I've read that many people use Milorganite, as an organic fertilizer, I don't think I will. While it is organic in the sense that it is not a chemical fertilizer, it is not Organic, as in Certified Organic. It is treated urban people poop. I'm not against humanure, but I don't trust what people might put down their toilets along with the poo, like cleaners, old meds, and so on, to be good for my garden. I have a well, and try to be careful of what goes into the soil, since I'm going to be drinking whatever perks through it.  

And I think Straw Bale Gardening in general would be hard to do organically. The straw, to begin with is probably not organic and the nitrogen requirements are very high, and since the gardener is providing all the plant's nutrition, not the soil, I'm not sure the plants will provide a broad spectrum of nutrition themselves when I eat them, unless I provide that nutrition along with heavy amounts of  nitrogen I dump on each bale.  I may break down and buy some good quality GardenTone or something.  It seems odd that I have lots of compost from rabbits, chickens and horse manure available, yet this isn't enough. 

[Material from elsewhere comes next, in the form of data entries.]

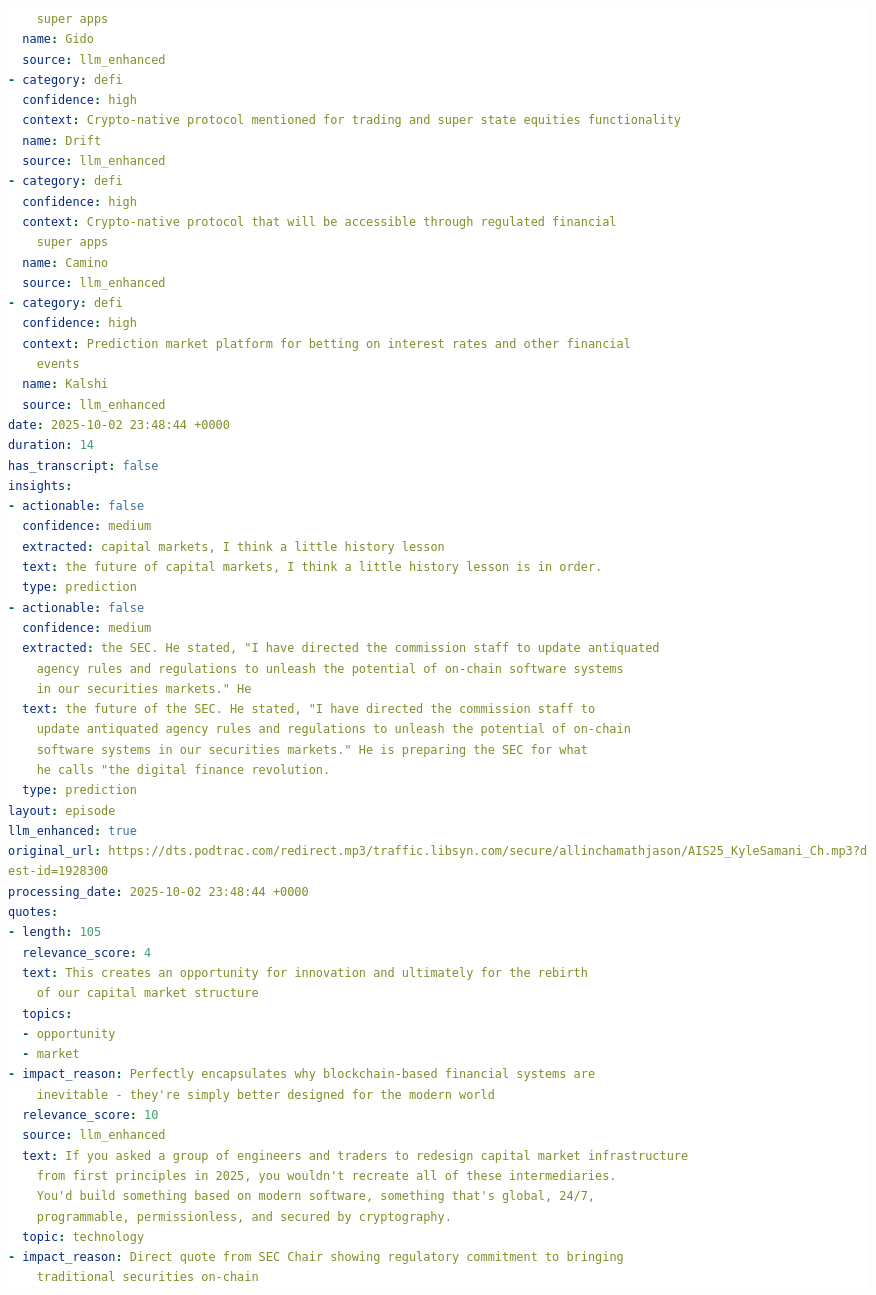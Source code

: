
 ```yaml
    super apps
  name: Gido
  source: llm_enhanced
- category: defi
  confidence: high
  context: Crypto-native protocol mentioned for trading and super state equities functionality
  name: Drift
  source: llm_enhanced
- category: defi
  confidence: high
  context: Crypto-native protocol that will be accessible through regulated financial
    super apps
  name: Camino
  source: llm_enhanced
- category: defi
  confidence: high
  context: Prediction market platform for betting on interest rates and other financial
    events
  name: Kalshi
  source: llm_enhanced
date: 2025-10-02 23:48:44 +0000
duration: 14
has_transcript: false
insights:
- actionable: false
  confidence: medium
  extracted: capital markets, I think a little history lesson
  text: the future of capital markets, I think a little history lesson is in order.
  type: prediction
- actionable: false
  confidence: medium
  extracted: the SEC. He stated, "I have directed the commission staff to update antiquated
    agency rules and regulations to unleash the potential of on-chain software systems
    in our securities markets." He
  text: the future of the SEC. He stated, "I have directed the commission staff to
    update antiquated agency rules and regulations to unleash the potential of on-chain
    software systems in our securities markets." He is preparing the SEC for what
    he calls "the digital finance revolution.
  type: prediction
layout: episode
llm_enhanced: true
original_url: https://dts.podtrac.com/redirect.mp3/traffic.libsyn.com/secure/allinchamathjason/AIS25_KyleSamani_Ch.mp3?dest-id=1928300
processing_date: 2025-10-02 23:48:44 +0000
quotes:
- length: 105
  relevance_score: 4
  text: This creates an opportunity for innovation and ultimately for the rebirth
    of our capital market structure
  topics:
  - opportunity
  - market
- impact_reason: Perfectly encapsulates why blockchain-based financial systems are
    inevitable - they're simply better designed for the modern world
  relevance_score: 10
  source: llm_enhanced
  text: If you asked a group of engineers and traders to redesign capital market infrastructure
    from first principles in 2025, you wouldn't recreate all of these intermediaries.
    You'd build something based on modern software, something that's global, 24/7,
    programmable, permissionless, and secured by cryptography.
  topic: technology
- impact_reason: Direct quote from SEC Chair showing regulatory commitment to bringing
    traditional securities on-chain
```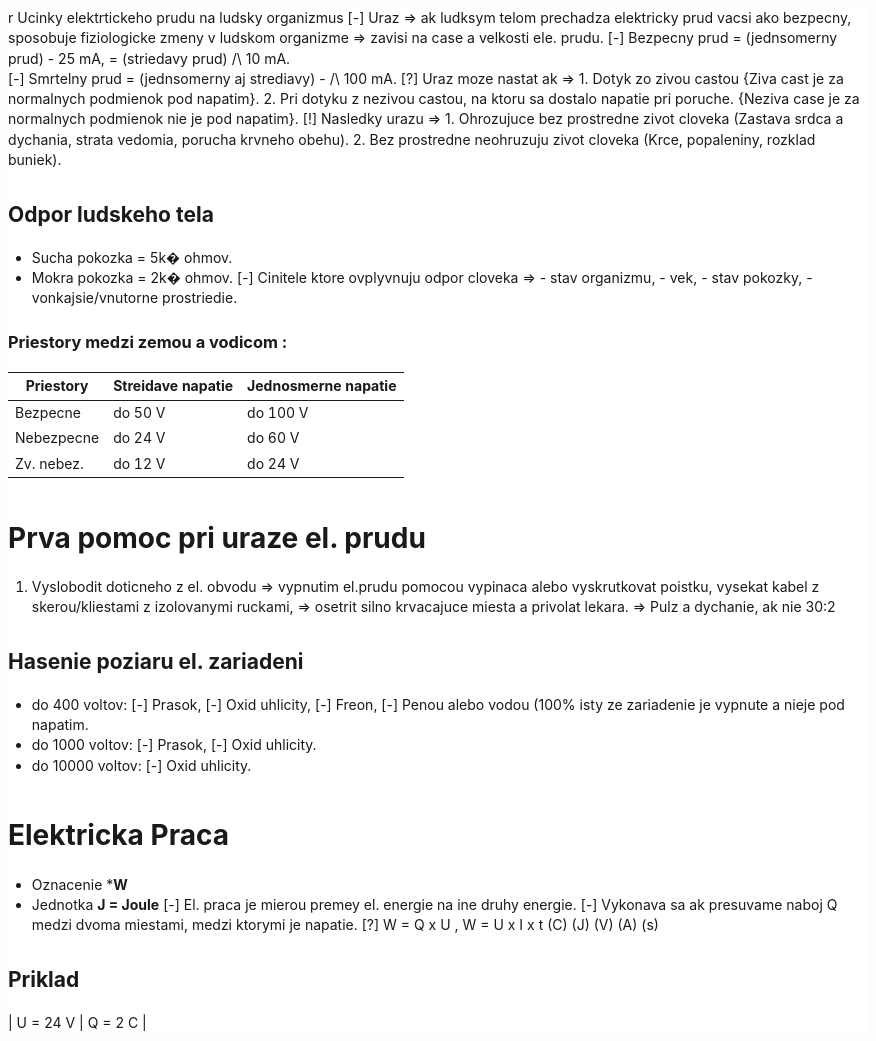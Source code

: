 r Ucinky elektrtickeho prudu na ludsky organizmus
[*-*] Uraz => ak ludksym telom prechadza elektricky prud vacsi ako bezpecny, sposobuje fiziologicke zmeny v ludskom organizme => zavisi na case a velkosti ele. prudu.
[*-*] Bezpecny prud = (jednsomerny prud) - 25 mA,
                  = (striedavy prud) /\ 10 mA.   
[*-*] Smrtelny prud = (jednsomerny aj strediavy) - /\ 100 mA.
[?] Uraz moze nastat ak => 1. Dotyk zo zivou castou {Ziva cast je za normalnych podmienok pod napatim}.
                           2. Pri dotyku z nezivou castou, na ktoru sa dostalo napatie pri poruche. {Neziva case je za normalnych podmienok nie je pod napatim}.
[!] Nasledky urazu => 1. Ohrozujuce bez prostredne zivot cloveka (Zastava srdca a dychania, strata vedomia, porucha krvneho obehu).
					  2. Bez prostredne neohruzuju zivot cloveka (Krce, popaleniny, rozklad buniek).
## Odpor ludskeho tela
- Sucha pokozka = 5k� ohmov.
- Mokra pokozka = 2k� ohmov.
[*-*] Cinitele ktore ovplyvnuju odpor cloveka => - stav organizmu,
                                                 - vek,
												 - stav pokozky,
												 - vonkajsie/vnutorne prostriedie.
### Priestory medzi zemou a vodicom :
| Priestory  | Streidave napatie | Jednosmerne napatie |
| ---------- | ----------------- | ------------------- |
| Bezpecne   | do 50 V           | do 100 V            |
| Nebezpecne | do 24 V           | do 60 V             |
| Zv. nebez. | do 12 V           | do 24 V             |

# Prva pomoc pri uraze el. prudu
1. Vyslobodit doticneho z el. obvodu => vypnutim el.prudu pomocou vypinaca alebo vyskrutkovat poistku, vysekat kabel z skerou/kliestami z izolovanymi ruckami,
                                     => osetrit silno krvacajuce miesta a privolat lekara.
									 => Pulz a dychanie, ak nie 30:2
									 
## Hasenie poziaru el. zariadeni
- do 400 voltov:
  [-] Prasok,
  [-] Oxid uhlicity,
  [-] Freon,
  [-] Penou alebo vodou (100% isty ze zariadenie je vypnute a nieje pod napatim.
- do 1000 voltov:
  [-] Prasok,
  [-] Oxid uhlicity.
- do 10000 voltov:
  [-] Oxid uhlicity.
  
# Elektricka Praca
- Oznacenie ***W**
- Jednotka **J = Joule**
[*-*] El. praca je mierou premey el. energie na ine druhy energie.
[*-*] Vykonava sa ak presuvame naboj Q medzi dvoma miestami, medzi ktorymi je napatie.
[?] W = Q x U , W = U x I x t 
       (C)     (J) (V) (A) (s)
## Priklad
| U = 24 V | Q = 2 C |
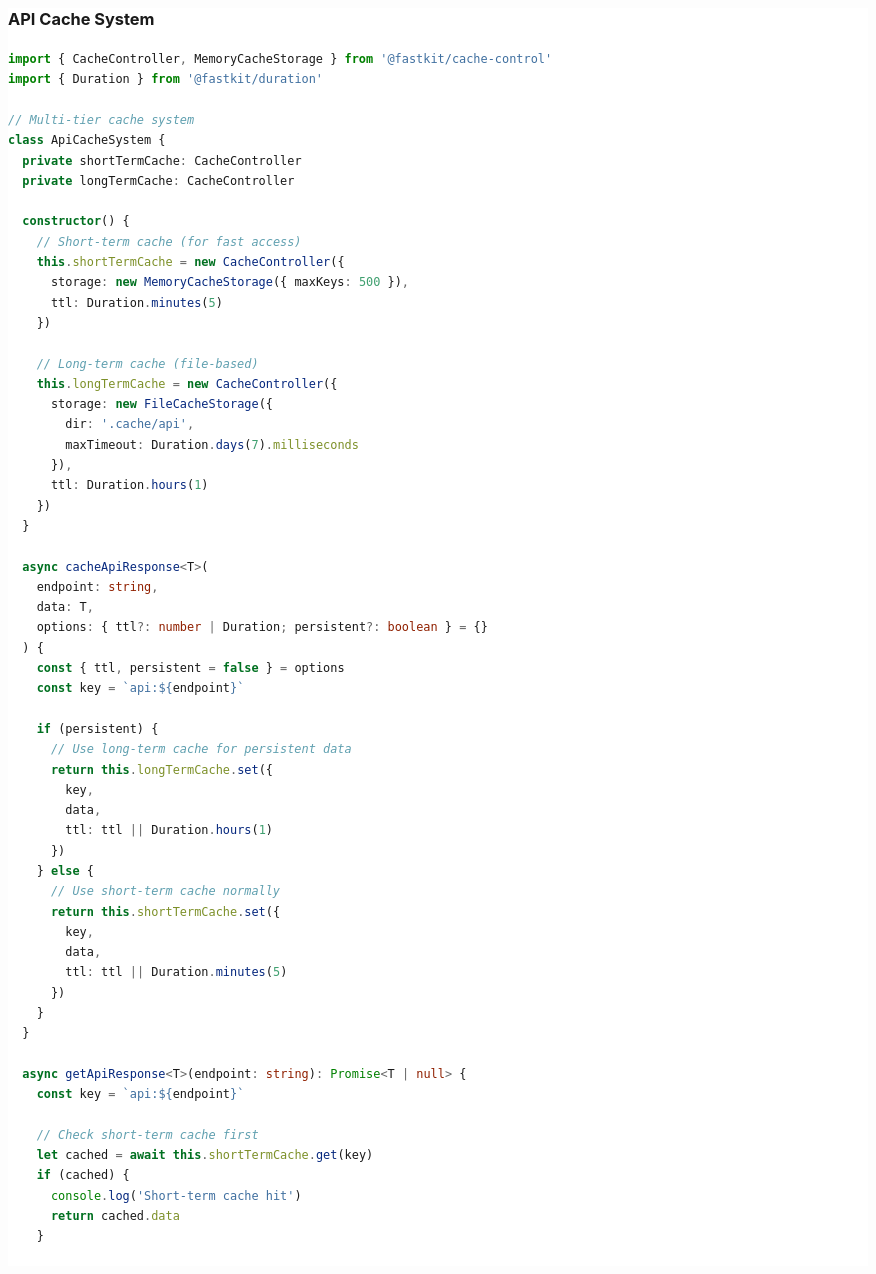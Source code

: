 ### API Cache System

```typescript
import { CacheController, MemoryCacheStorage } from '@fastkit/cache-control'
import { Duration } from '@fastkit/duration'

// Multi-tier cache system
class ApiCacheSystem {
  private shortTermCache: CacheController
  private longTermCache: CacheController
  
  constructor() {
    // Short-term cache (for fast access)
    this.shortTermCache = new CacheController({
      storage: new MemoryCacheStorage({ maxKeys: 500 }),
      ttl: Duration.minutes(5)
    })
    
    // Long-term cache (file-based)
    this.longTermCache = new CacheController({
      storage: new FileCacheStorage({ 
        dir: '.cache/api',
        maxTimeout: Duration.days(7).milliseconds
      }),
      ttl: Duration.hours(1)
    })
  }
  
  async cacheApiResponse<T>(
    endpoint: string, 
    data: T, 
    options: { ttl?: number | Duration; persistent?: boolean } = {}
  ) {
    const { ttl, persistent = false } = options
    const key = `api:${endpoint}`
    
    if (persistent) {
      // Use long-term cache for persistent data
      return this.longTermCache.set({
        key,
        data,
        ttl: ttl || Duration.hours(1)
      })
    } else {
      // Use short-term cache normally
      return this.shortTermCache.set({
        key,
        data,
        ttl: ttl || Duration.minutes(5)
      })
    }
  }
  
  async getApiResponse<T>(endpoint: string): Promise<T | null> {
    const key = `api:${endpoint}`
    
    // Check short-term cache first
    let cached = await this.shortTermCache.get(key)
    if (cached) {
      console.log('Short-term cache hit')
      return cached.data
    }
    
```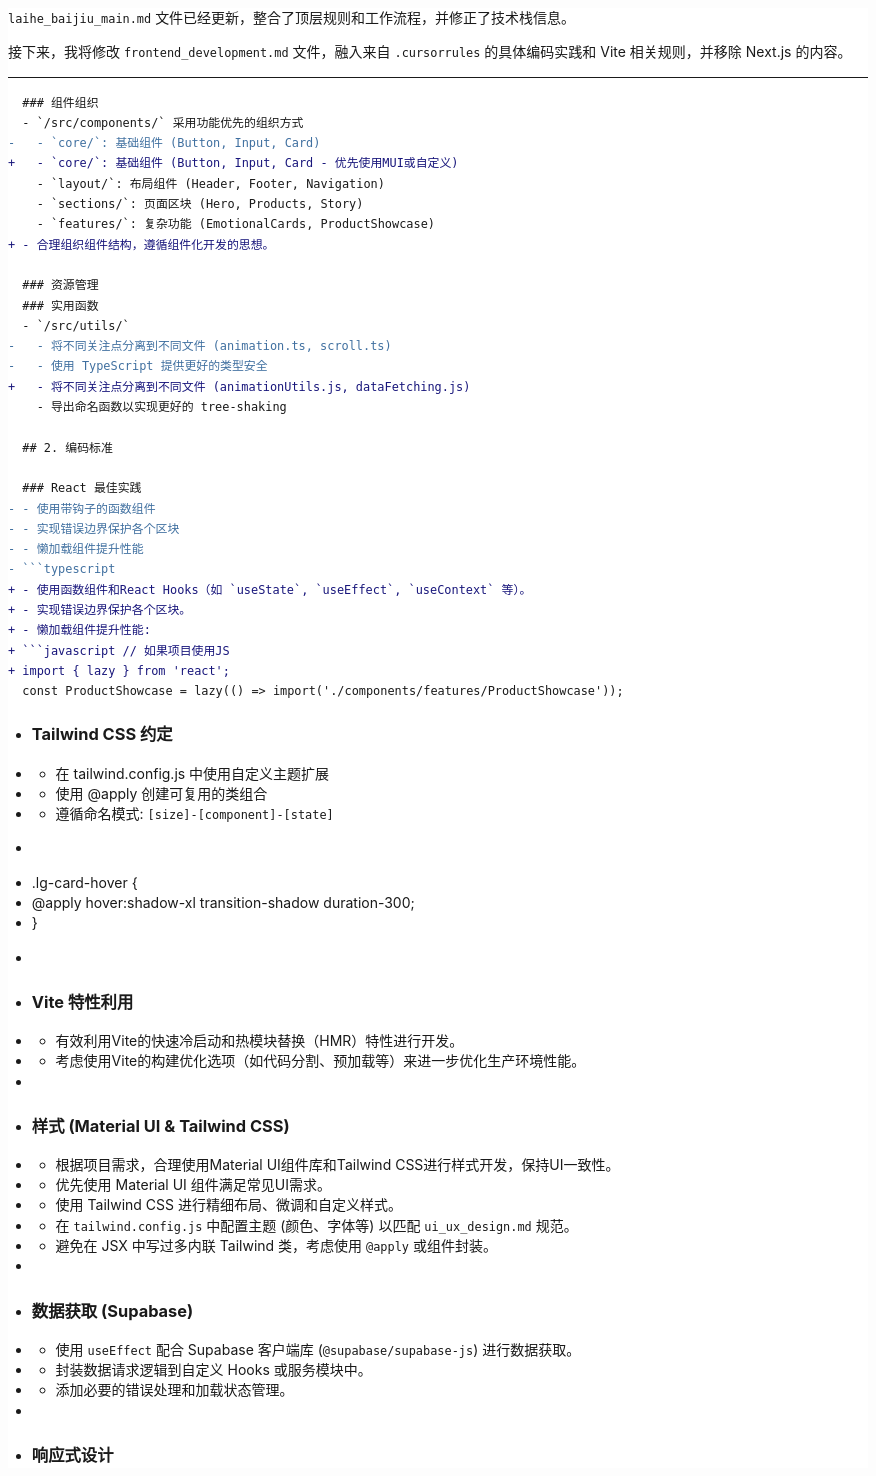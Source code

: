
`laihe_baijiu_main.md` 文件已经更新，整合了顶层规则和工作流程，并修正了技术栈信息。

接下来，我将修改 `frontend_development.md` 文件，融入来自 `.cursorrules` 的具体编码实践和 Vite 相关规则，并移除 Next.js 的内容。

---

```diff
  ### 组件组织
  - `/src/components/` 采用功能优先的组织方式
-   - `core/`: 基础组件 (Button, Input, Card)
+   - `core/`: 基础组件 (Button, Input, Card - 优先使用MUI或自定义)
    - `layout/`: 布局组件 (Header, Footer, Navigation)
    - `sections/`: 页面区块 (Hero, Products, Story)
    - `features/`: 复杂功能 (EmotionalCards, ProductShowcase)
+ - 合理组织组件结构，遵循组件化开发的思想。
  
  ### 资源管理
  ### 实用函数
  - `/src/utils/`
-   - 将不同关注点分离到不同文件 (animation.ts, scroll.ts)
-   - 使用 TypeScript 提供更好的类型安全
+   - 将不同关注点分离到不同文件 (animationUtils.js, dataFetching.js)
    - 导出命名函数以实现更好的 tree-shaking
  
  ## 2. 编码标准
  
  ### React 最佳实践
- - 使用带钩子的函数组件
- - 实现错误边界保护各个区块
- - 懒加载组件提升性能
- ```typescript
+ - 使用函数组件和React Hooks（如 `useState`, `useEffect`, `useContext` 等）。
+ - 实现错误边界保护各个区块。
+ - 懒加载组件提升性能:
+ ```javascript // 如果项目使用JS
+ import { lazy } from 'react';
  const ProductShowcase = lazy(() => import('./components/features/ProductShowcase'));
  ```
  
- ### Tailwind CSS 约定
- - 在 tailwind.config.js 中使用自定义主题扩展
- - 使用 @apply 创建可复用的类组合
- - 遵循命名模式: `[size]-[component]-[state]`
- ```css
- .lg-card-hover {
-   @apply hover:shadow-xl transition-shadow duration-300;
- }
- ```
+ ### Vite 特性利用
+ - 有效利用Vite的快速冷启动和热模块替换（HMR）特性进行开发。
+ - 考虑使用Vite的构建优化选项（如代码分割、预加载等）来进一步优化生产环境性能。
+ 
+ ### 样式 (Material UI & Tailwind CSS)
+ - 根据项目需求，合理使用Material UI组件库和Tailwind CSS进行样式开发，保持UI一致性。
+ - 优先使用 Material UI 组件满足常见UI需求。
+ - 使用 Tailwind CSS 进行精细布局、微调和自定义样式。
+ - 在 `tailwind.config.js` 中配置主题 (颜色、字体等) 以匹配 `ui_ux_design.md` 规范。
+ - 避免在 JSX 中写过多内联 Tailwind 类，考虑使用 `@apply` 或组件封装。
+ 
+ ### 数据获取 (Supabase)
+ - 使用 `useEffect` 配合 Supabase 客户端库 (`@supabase/supabase-js`) 进行数据获取。
+ - 封装数据请求逻辑到自定义 Hooks 或服务模块中。
+ - 添加必要的错误处理和加载状态管理。
+ 
+ ### 响应式设计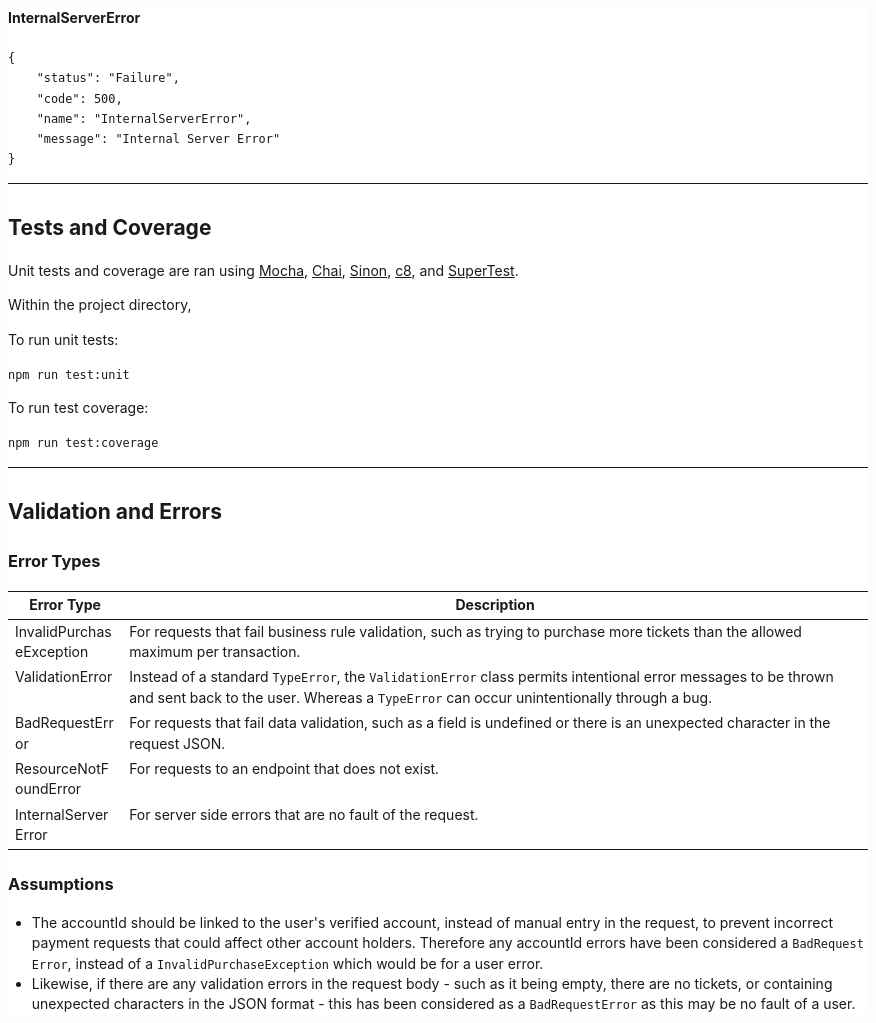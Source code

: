 #### InternalServerError

```
{
    "status": "Failure",
	"code": 500,
	"name": "InternalServerError",
	"message": "Internal Server Error"
}
```

---

## Tests and Coverage

Unit tests and coverage are ran using [Mocha](https://www.npmjs.com/package/mocha), [Chai](https://www.npmjs.com/package/chai), [Sinon](https://www.npmjs.com/package/sinon), [c8](https://www.npmjs.com/package/c8), and [SuperTest](https://www.npmjs.com/package/supertest).

Within the project directory,

To run unit tests:

```bash
npm run test:unit
```

To run test coverage:

```bash
npm run test:coverage
```

---

## Validation and Errors

### Error Types

| Error Type | Description |
|------------|-------------| 
| InvalidPurchaseException | For requests that fail business rule validation, such as trying to purchase more tickets than the allowed maximum per transaction.                                                                       |
| ValidationError          | Instead of a standard `TypeError`, the `ValidationError` class permits intentional error messages to be thrown and sent back to the user. Whereas a `TypeError` can occur unintentionally through a bug. |
| BadRequestError          | For requests that fail data validation, such as a field is undefined or there is an unexpected character in the request JSON.                                                                            |
| ResourceNotFoundError    | For requests to an endpoint that does not exist.                                                                                                                                                         |
| InternalServerError      | For server side errors that are no fault of the request.                                                                                                                                                 |

### Assumptions

- The accountId should be linked to the user's verified account, instead of manual entry in the request, to prevent incorrect payment requests that could affect other account holders. Therefore any accountId errors have been considered a `BadRequestError`, instead of a `InvalidPurchaseException` which would be for a user error.
- Likewise, if there are any validation errors in the request body - such as it being empty, there are no tickets, or containing unexpected characters in the JSON format - this has been considered as a `BadRequestError` as this may be no fault of a user.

While people say that straw bales are the easiest way to garden, I am starting to feel like Seymour in Little Shop of Horrors.  I feel like they are constantly calling, "Feed me, feeeed mee".  

At least they all came so thoroughly soaked, rotted and wet through that they don't need watering more than once or twice a week. 

My only other consolation is that I'll probably get wonderful compost from them for next year's more traditional raised beds.